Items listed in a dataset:
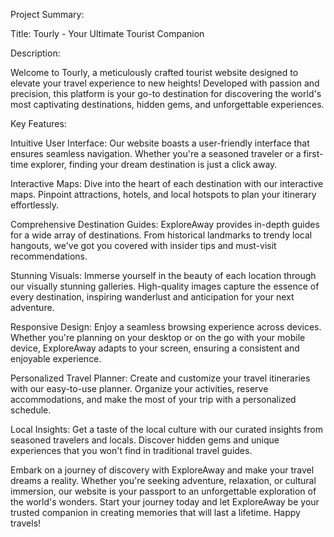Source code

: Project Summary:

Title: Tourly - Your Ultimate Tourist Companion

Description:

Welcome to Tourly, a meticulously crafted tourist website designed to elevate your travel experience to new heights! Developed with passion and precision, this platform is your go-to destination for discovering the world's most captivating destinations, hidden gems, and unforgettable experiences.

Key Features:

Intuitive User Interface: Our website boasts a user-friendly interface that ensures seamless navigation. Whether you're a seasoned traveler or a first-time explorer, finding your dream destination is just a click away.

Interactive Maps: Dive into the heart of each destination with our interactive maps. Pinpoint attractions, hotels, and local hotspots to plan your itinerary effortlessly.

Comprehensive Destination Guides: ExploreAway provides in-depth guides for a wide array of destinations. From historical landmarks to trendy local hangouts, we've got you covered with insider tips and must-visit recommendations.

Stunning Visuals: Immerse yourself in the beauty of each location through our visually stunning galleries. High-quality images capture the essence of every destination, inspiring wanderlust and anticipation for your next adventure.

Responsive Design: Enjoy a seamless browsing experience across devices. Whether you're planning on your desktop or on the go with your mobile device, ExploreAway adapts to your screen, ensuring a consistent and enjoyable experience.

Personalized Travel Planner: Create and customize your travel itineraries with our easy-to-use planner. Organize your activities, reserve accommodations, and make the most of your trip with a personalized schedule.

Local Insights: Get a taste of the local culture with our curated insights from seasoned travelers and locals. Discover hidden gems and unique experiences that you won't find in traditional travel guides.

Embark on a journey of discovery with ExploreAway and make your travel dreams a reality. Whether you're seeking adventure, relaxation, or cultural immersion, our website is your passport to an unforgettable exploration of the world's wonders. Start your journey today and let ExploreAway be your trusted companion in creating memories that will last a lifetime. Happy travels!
---
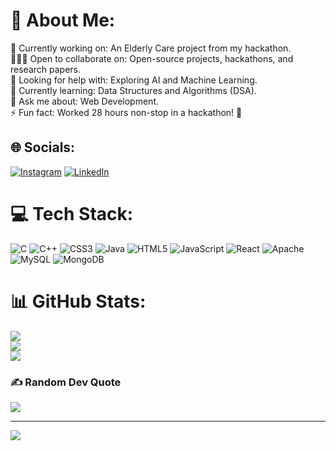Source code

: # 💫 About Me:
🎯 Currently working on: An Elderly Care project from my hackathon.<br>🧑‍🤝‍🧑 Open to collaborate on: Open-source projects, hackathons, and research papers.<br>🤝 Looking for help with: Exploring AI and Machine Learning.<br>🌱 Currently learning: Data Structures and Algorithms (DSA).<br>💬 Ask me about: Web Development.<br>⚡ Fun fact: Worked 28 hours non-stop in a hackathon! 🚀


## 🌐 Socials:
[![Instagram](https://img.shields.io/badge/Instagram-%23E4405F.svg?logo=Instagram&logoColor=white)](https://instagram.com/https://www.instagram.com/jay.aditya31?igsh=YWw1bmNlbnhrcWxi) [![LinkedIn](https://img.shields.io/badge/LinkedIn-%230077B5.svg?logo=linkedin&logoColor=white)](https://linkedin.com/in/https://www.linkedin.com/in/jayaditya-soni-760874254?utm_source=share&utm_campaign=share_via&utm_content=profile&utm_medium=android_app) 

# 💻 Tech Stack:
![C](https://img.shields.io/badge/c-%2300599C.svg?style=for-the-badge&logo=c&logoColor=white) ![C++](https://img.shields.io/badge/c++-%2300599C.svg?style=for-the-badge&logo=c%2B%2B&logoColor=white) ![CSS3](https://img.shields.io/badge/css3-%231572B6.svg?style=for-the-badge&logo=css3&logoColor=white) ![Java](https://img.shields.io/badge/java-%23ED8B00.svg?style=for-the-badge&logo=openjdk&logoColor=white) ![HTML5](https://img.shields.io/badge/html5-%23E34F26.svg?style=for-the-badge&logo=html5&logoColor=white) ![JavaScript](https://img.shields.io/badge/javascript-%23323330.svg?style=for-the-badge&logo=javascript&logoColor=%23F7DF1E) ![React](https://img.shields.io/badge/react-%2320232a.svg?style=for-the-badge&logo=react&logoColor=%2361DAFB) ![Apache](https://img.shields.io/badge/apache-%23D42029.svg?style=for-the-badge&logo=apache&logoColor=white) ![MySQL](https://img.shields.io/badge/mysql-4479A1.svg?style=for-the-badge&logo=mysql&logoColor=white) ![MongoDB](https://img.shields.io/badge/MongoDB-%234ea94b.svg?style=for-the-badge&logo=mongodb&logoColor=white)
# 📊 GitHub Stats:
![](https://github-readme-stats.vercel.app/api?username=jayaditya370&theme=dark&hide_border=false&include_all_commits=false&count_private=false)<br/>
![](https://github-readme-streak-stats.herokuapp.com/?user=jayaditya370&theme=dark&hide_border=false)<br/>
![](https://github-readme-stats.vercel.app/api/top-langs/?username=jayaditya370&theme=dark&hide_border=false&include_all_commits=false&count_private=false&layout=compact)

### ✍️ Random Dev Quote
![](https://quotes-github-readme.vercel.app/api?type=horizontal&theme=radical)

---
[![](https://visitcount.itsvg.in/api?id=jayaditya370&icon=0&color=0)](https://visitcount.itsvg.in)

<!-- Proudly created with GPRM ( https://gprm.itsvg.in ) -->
...
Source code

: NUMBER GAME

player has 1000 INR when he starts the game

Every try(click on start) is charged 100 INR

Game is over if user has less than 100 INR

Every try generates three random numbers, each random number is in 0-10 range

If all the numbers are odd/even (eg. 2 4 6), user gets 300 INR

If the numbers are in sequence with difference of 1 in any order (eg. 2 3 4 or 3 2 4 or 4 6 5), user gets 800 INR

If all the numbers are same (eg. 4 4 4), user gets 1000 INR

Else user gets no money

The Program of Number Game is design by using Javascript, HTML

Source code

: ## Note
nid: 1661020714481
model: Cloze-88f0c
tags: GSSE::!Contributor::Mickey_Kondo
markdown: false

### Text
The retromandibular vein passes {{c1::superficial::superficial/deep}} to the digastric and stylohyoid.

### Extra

AIM OF THE EXERCISE: Copy out only the lines of the records above from the one with "Local Insights: Get" through the one with "Embark on a", exactly as they stand, both included.

WRITTEN RESPONSE:
Local Insights: Get a taste of the local culture with our curated insights from seasoned travelers and locals. Discover hidden gems and unique experiences that you won't find in traditional travel guides.

Embark on a journey of discovery with ExploreAway and make your travel dreams a reality. Whether you're seeking adventure, relaxation, or cultural immersion, our website is your passport to an unforgettable exploration of the world's wonders. Start your journey today and let ExploreAway be your trusted companion in creating memories that will last a lifetime. Happy travels!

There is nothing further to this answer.